Bob McManus

Bob McManus

Opinion

Year of the Overreach

And so ends the primary campaigns of 2013, the year of the electoral overreach.

The year that saw conventional-wisdom mayoral frontrunner Christine Quinn try to drape the identity politics that work so well in her Greenwich Village City Council district across all the five boroughs, only to discover that New York wasn’t buying it.

The year that Eliot Spitzer tried to scratch the ego itch that’s had him squirming so visibly for years, once again dipping into daddy’s dollars but this time falling to a feisty machine pol that nobody outside Manhattan ever heard of six weeks ago, but who got his own nasty up at the end and slew the ogre.

The year that Anthony Weiner — oh, hell, never mind Anthony Weiner. Nutcase.

The year that John Catsimatidis, the grocer who made a billion dollars selling wilted vegetables and $8-per-pound butter to New Yorkers for decades, and who then thought they would forgive and forget long enough to make him mayor as a Republican, learned they wouldn’t. Silly boy.

The year that Billy Thompson’s comeback, four years in the making, labored its way to the cusp of a primary runoff — while never coming to terms with the fact that his identity-politics base, middle- and working-class African-Americans, has been heading for the suburbs and the South for years. And which, at the end of the day, seemed largely to prefer the white guy anyway.

And it was the year that Public Advocate Bill de Blasio ended Primary Night poised to pull off the greatest overreach of them all — having advanced from a structural sinecure to the top step of City Hall. He did it with a scandalously sparse résumé in his back pocket and a troubling talent for raising unreasonable expectations.

Whether de Blasio ultimately gets to walk through the front door remains to be seen, but barring something truly remarkable, it appears he will inherit one of the most demanding jobs in New York City — its mayoralty.
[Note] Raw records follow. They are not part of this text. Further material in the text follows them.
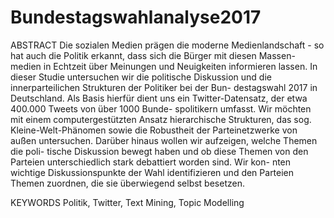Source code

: # Bundestagswahlanalyse2017

ABSTRACT
Die sozialen Medien prägen die moderne Medienlandschaft - so hat
auch die Politik erkannt, dass sich die Bürger mit diesen Massen-
medien in Echtzeit über Meinungen und Neuigkeiten informieren
lassen. In dieser Studie untersuchen wir die politische Diskussion
und die innerparteilichen Strukturen der Politiker bei der Bun-
destagswahl 2017 in Deutschland. Als Basis hierfür dient uns ein
Twitter-Datensatz, der etwa 400.000 Tweets von über 1000 Bunde-
spolitikern umfasst. Wir möchten mit einem computergestützten
Ansatz hierarchische Strukturen, das sog. Kleine-Welt-Phänomen
sowie die Robustheit der Parteinetzwerke von außen untersuchen.
Darüber hinaus wollen wir aufzeigen, welche Themen die poli-
tische Diskussion bewegt haben und ob diese Themen von den
Parteien unterschiedlich stark debattiert worden sind. Wir kon-
nten wichtige Diskussionspunkte der Wahl identifizieren und den
Parteien Themen zuordnen, die sie überwiegend selbst besetzen.

KEYWORDS
Politik, Twitter, Text Mining, Topic Modelling
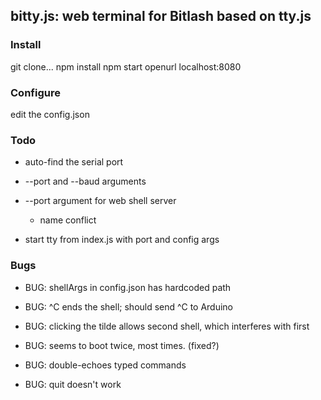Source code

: ## bitty.js: web terminal for Bitlash based on tty.js

### Install

git clone...
npm install
npm start
openurl localhost:8080

### Configure

edit the config.json

### Todo

  * auto-find the serial port
  * --port and --baud arguments
  * --port argument for web shell server
  	* name conflict

  * start tty from index.js with port and config args

### Bugs


  * BUG: shellArgs in config.json has hardcoded path

  * BUG: ^C ends the shell; should send ^C to Arduino

  * BUG: clicking the tilde allows second shell, which interferes with first
  
  * BUG: seems to boot twice, most times. (fixed?)
  
  * BUG: double-echoes typed commands

  * BUG: quit doesn't work

	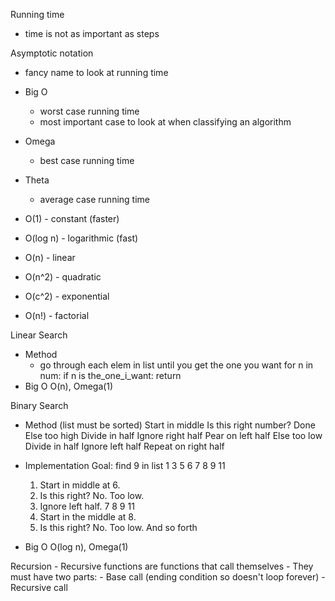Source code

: Running time

- time is not as important as steps

Asymptotic notation

- fancy name to look at running time

- Big O
    - worst case running time
    - most important case to look at when classifying an algorithm

- Omega
    - best case running time

- Theta
    - average case running time

- O(1) - constant (faster)
- O(log n) - logarithmic (fast)
- O(n) - linear
- O(n^2) - quadratic
- O(c^2) - exponential
- O(n!) - factorial

Linear Search
- Method
    - go through each elem in list until you get the one you want
            for n in num:
                if n is the_one_i_want:
                    return
- Big O
    O(n), Omega(1)

Binary Search
- Method (list must be sorted)
    Start in middle
    Is this right number?
            Done
    Else too high
            Divide in half
            Ignore right half
            Pear on left half
    Else too low
            Divide in half
            Ignore left half
            Repeat on right half

- Implementation
    Goal: find 9 in list
    1 3 5 6 7 8 9 11
    1. Start in middle at 6.
    2. Is this right? No. Too low.
    3. Ignore left half. 
    7 8 9 11
    4. Start in the middle at 8.
    5. Is this right? No. Too low. And so forth
	
- Big O
    O(log n), Omega(1)

Recursion
    - Recursive functions are functions that call themselves
    - They must have two parts:
        - Base call (ending condition so doesn't loop forever)
        - Recursive call
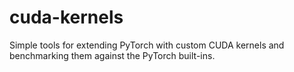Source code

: # cuda-kernels

Simple tools for extending PyTorch with custom CUDA kernels and benchmarking them against the PyTorch built-ins.
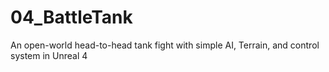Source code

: # 04_BattleTank
An open-world head-to-head tank fight with simple AI, Terrain, and control system in Unreal 4
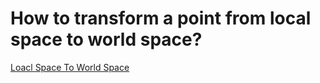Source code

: # How to transform a point from local space to world space?
[Loacl Space To World Space](https://gaussformula.github.io/SpaceTransform)
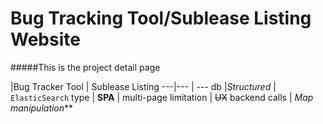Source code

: # Bug Tracking Tool/Sublease Listing Website
#####This is the project detail page

 |Bug Tracker Tool | Sublease Listing 
---|--- | ---
db |*Structured* | `ElasticSearch`
type | **SPA** | multi-page
limitation | ~~UX~~ backend calls | _Map manipulation_**
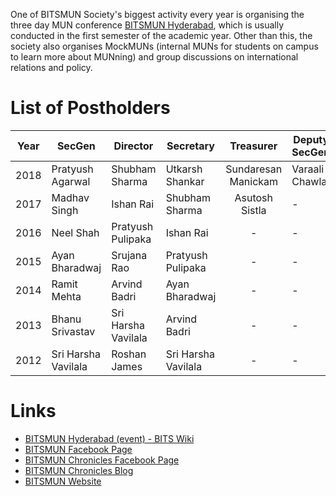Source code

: <!-- TITLE: BITSMUN Society -->
<!-- SUBTITLE: BITSMUN Society is the MUNning society of our campus. -->

One of BITSMUN Society's biggest activity every year is organising the three day MUN conference [BITSMUN Hyderabad](/fests/bitsmun), which is usually conducted in the first semester of the academic year. Other than this, the society also organises MockMUNs (internal MUNs for students on campus to learn more about MUNning) and group discussions on international relations and policy.

# List of Postholders
<center>

| Year | SecGen              | Director            | Secretary           |      Treasurer      | Deputy SecGen  |
|------|---------------------|---------------------|---------------------|:-------------------:|----------------|
| 2018 | Pratyush Agarwal    | Shubham Sharma      | Utkarsh Shankar     | Sundaresan Manickam | Varaali Chawla |
| 2017 | Madhav Singh        | Ishan Rai           | Shubham Sharma      | Asutosh Sistla      | -              |
| 2016 | Neel Shah           | Pratyush Pulipaka   | Ishan Rai           | -                   | -              |
| 2015 | Ayan Bharadwaj      | Srujana Rao         | Pratyush Pulipaka   | -                   | -              |
| 2014 | Ramit Mehta         | Arvind Badri        | Ayan Bharadwaj      | -                   | -              |
| 2013 | Bhanu Srivastav     | Sri Harsha Vavilala | Arvind Badri        | -                   | -              |
| 2012 | Sri Harsha Vavilala | Roshan James        | Sri Harsha Vavilala | -                   | -              |

</center>

# Links
- [BITSMUN Hyderabad (event) - BITS Wiki](/fests/bitsmun)
- [BITSMUN Facebook Page](https://www.facebook.com/bitsmun.hyd/)
- [BITSMUN Chronicles Facebook Page](https://www.facebook.com/bitsmunhyd15/)
- [BITSMUN Chronicles Blog](https://bitsmunhyd.wordpress.com/2018/05/31/will-the-scars-of-partition-ever-heal/)
- [BITSMUN Website](https://bitsmunhyd.in/)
Credit where it’s due. De Blasio punched all the right buttons at all the right times — that is, just when a restive electorate was looking to throw off the old in favor of the new, along came Bill. Twelve years of Mike Bloomberg seems to have been enough, thank you very much, and that also goes for his cast of supporting characters — Quinn and Thompson chief among them.

It also didn’t hurt that de Blasio has no public record to speak of, and that both Quinn and Thompson very much do.

* Quinn, fairly or otherwise, has been viewed for years as a handmaiden to Bloomberg — if such a characterization is permissible anymore — on a range of budget and policy issues. And she was a very public co-conspirator in the suspension of term limits that allowed Bloomberg to win a third term — stirring bitterness among voters who nevertheless awarded the mayor those additional four years. Go figure.

* Thompson, to put it bluntly, has exceeded his sell-by date. He’s been around, in one incarnation or another, since Ed Koch’s mayoralty, and he really didn’t have anything really interesting to say even then. It would seem that the voters noticed.

They noticed Bill de Blasio, too. It should have come as no surprise.

That’s because the de Blasio coalition very much reflects the one put together by another backbencher from the community-organizing left — Barack Obama — in 2008. And reassembled just last year.

Exit polls last night indicated that de Blasio pretty much swept the city’s demographic board — attracting pluralities in every category save Asians. And he even led the full range of income levels, at least those listed by the pollsters, despite a campaign based almost solely on a promise to pick high-income pockets.

Think of it as the Obama zeitgeist: If it worked so spectacularly in deep-purple America, why shouldn’t it work in cobalt-blue New York City?

Certainly there’s no reason to believe that it won’t work in a Democratic runoff, if it comes to it — that is, if the final numbers work for Thompson, and he insists on a one-on-one thumping.

Which leads to yet another overreacher — a fellow who has the tools necessary to construct a successful mayoralty, if not a bridge over the 6-1 registration advantage Democrats have over Republicans.

That would be Joe Lhota, who laid the Catsimatidis candidacy to merciful rest last night, and whose own résumé makes it clear that when it comes to governing, he gets it.

Will that be enough?

Unlikely, but what the hell.

It’s the Year of the Overreach, right?